In How Much Money Does an Economy Need? Hunter Lewis addresses some of the most fundamental questions of monetary policy in a question-and-answer format. For a subject often clouded by technicalities, the language is refreshingly plain. Sometimes too plain, perhaps, to satisfy an academic economist. But academic economists aren’t the intended audience. The book can be read profitably by interested laymen, including bright high-school students.

Lewis poses excellent questions and gives fairly good answers. His questions include: Should prices in general be stable, fall, or rise? and Should the stock of money grow continuously, never, or sometimes? He conducts a dialog with himself over these questions, first defending a “yes” answer, then a “no,” and then offering additional replies and counter-replies. His sympathies lie with what he describes as “the Austrian, laissez-faire, or free-market point of view,” but he endeavors to represent the alternative Keynesian view fairly.

Lewis is to be applauded for presenting the case for letting prices fall in a growing economy. Unfortunately he appears to have overlooked some of the strongest previous presentations of that case. We must distinguish between a harmless deflation, where technological progress or other sources of improved productivity lower costs and thereby gently draw prices down, and a harmful deflation, where shrinkage in the stock of money or its velocity brings unsold inventories and thereby painfully forces prices down. Lewis recognizes a distinction between gentle and painful, but oddly claims that, in the view of its defenders, “deflation is always good,” even when “quite painful.” Claiming that deflation is always good is absurd because there is no benefit from deliberately creating a deflation by shrinking the money stock. Auric Goldfinger’s plan, in the James Bond story, to nuke the gold in Fort Knox, thereby raising the purchasing power of his own gold, was the plan of a villain not a hero. Just as a central-bank-engineered monetary expansion disrupts the economy and causes misallocation of resources—something Lewis recognizes—so too does a central-bank-engineered monetary contraction.

To his credit Lewis identifies the error of monetary expansionism: “If you have four apples and a dollar, the dollar may help you price and trade the apples. But adding another dollar will not increase wealth; it will simply raise the price of the apples.” Unfortunately, he fails to identify the corollary error of deliberate contractionism.

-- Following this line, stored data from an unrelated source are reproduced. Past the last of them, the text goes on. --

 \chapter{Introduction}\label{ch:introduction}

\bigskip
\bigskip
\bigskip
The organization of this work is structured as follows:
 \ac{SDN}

In the second half of the book, Lewis discusses what he calls “the problem of banks,” meaning the question of fractional-reserve banking. Here Lewis—following and citing Murray Rothbard’s The Case Against the Fed—offers the view that fractional-reserve banking is prone to runs, “inherently destabilizing” for the broader economy, and should be outlawed as fraudulent. Uncharacteristically, he neglects to consider the other side: the historical studies indicating that free banking with fractional reserves is not run-prone but robust, the theoretical arguments for the efficiency and economically stabilizing character of free banking, and the jurisprudential arguments for the legitimacy of voluntary fractional-reserve arrangements based on freedom of contract.

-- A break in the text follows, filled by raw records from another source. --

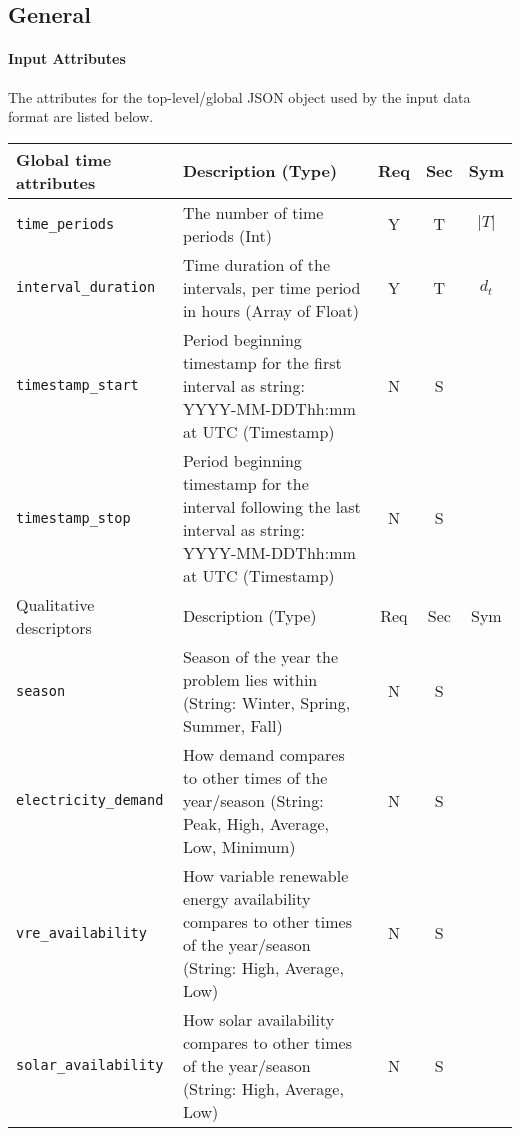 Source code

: \documentclass{article}
\begin{document}
\subsection{General}
\label{nom:top-level}

\paragraph{Input Attributes}
The attributes for the top-level/global JSON object
used by the input data format are listed below.

\begin{center}
\small
\begin{tabular}{ l | p{3.5in} | c | c | c |}
Global time attributes & Description (Type) & Req & Sec & Sym\\
\hline
  {\tt time\_periods} & The number of time periods (Int) & Y & T & $\lvert T \rvert$ \\
  {\tt interval\_duration} & Time duration of the intervals, per time period in hours (Array of Float) & Y & T & $d_t$ \\
                           \hline
 {\tt timestamp\_start} & Period beginning timestamp for the first interval as string: YYYY-MM-DDThh:mm at UTC (Timestamp)& N & S & \\  
 {\tt timestamp\_stop} & Period beginning timestamp for the interval following the last interval as string: YYYY-MM-DDThh:mm at UTC (Timestamp)& N & S & \\
\hline
Qualitative descriptors & Description (Type) & Req & Sec & Sym\\
\hline
  {\tt season} & Season of the year the problem lies within (String: Winter, Spring, Summer, Fall) & N & S & \\
  {\tt electricity\_demand} & How demand compares to other times of the year/season (String: Peak, High, Average, Low, Minimum) & N & S & \\
  {\tt vre\_availability} & How variable renewable energy availability compares to other times of the year/season (String: High, Average, Low) & N & S & \\
  {\tt solar\_availability} & How solar availability compares to other times of the year/season (String: High, Average, Low) & N & S & \\

\end{tabular}
\end{center}
\end{document}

Defenders of fractional-reserve free banking (the present reviewer included) would reject the claim that, like a central bank, “a fractional reserve bank can also ‘print’ new money” arbitrarily. Any bank in a competitive system issuing gold-redeemable notes and deposits is tightly constrained, unlike a monopoly central bank. Contra Lewis, the money supply in a fractional-reserve free banking system is neither “over elastic” nor “generally expanding.” Lewis might have consulted Mises’s The Theory of Money and Credit and Human Action more closely on these points.

Lewis does a good job of sketching the Austrian theory of the boom-bust cycle resulting from a central bank’s cheap-credit policy. And he sagely notes that when a central banker promises to inflate the economy and bail out financially troubled firms, “then it becomes more rational to speculate, to take excessive risk, and not at all rational to save, to take precautions, to be prudent. In this respect . . . so-called stabilization is actually de-stabilizing.”

The book contains three appendices, respectively concerning the Federal Reserve System and its operations, the gold standard and other international monetary arrangements and institutions, and nonmonetary cycle theories. The appendix on the Fed unfortunately gives an incorrect account of how the money multiplier and open-market operations determine the money stock.

The academic economist-reviewer cannot resist noticing some other errors. For example, no sensible view holds that a period of inflation typically or automatically leads to a period of deflation in a fiat money economy. A determined central bank can issue enough money to keep the price level rising continuously, as almost all have since the fiat era began in earnest in 1971.

Despite its shortcomings, this book is an interesting and useful introduction to the important question posed in its title.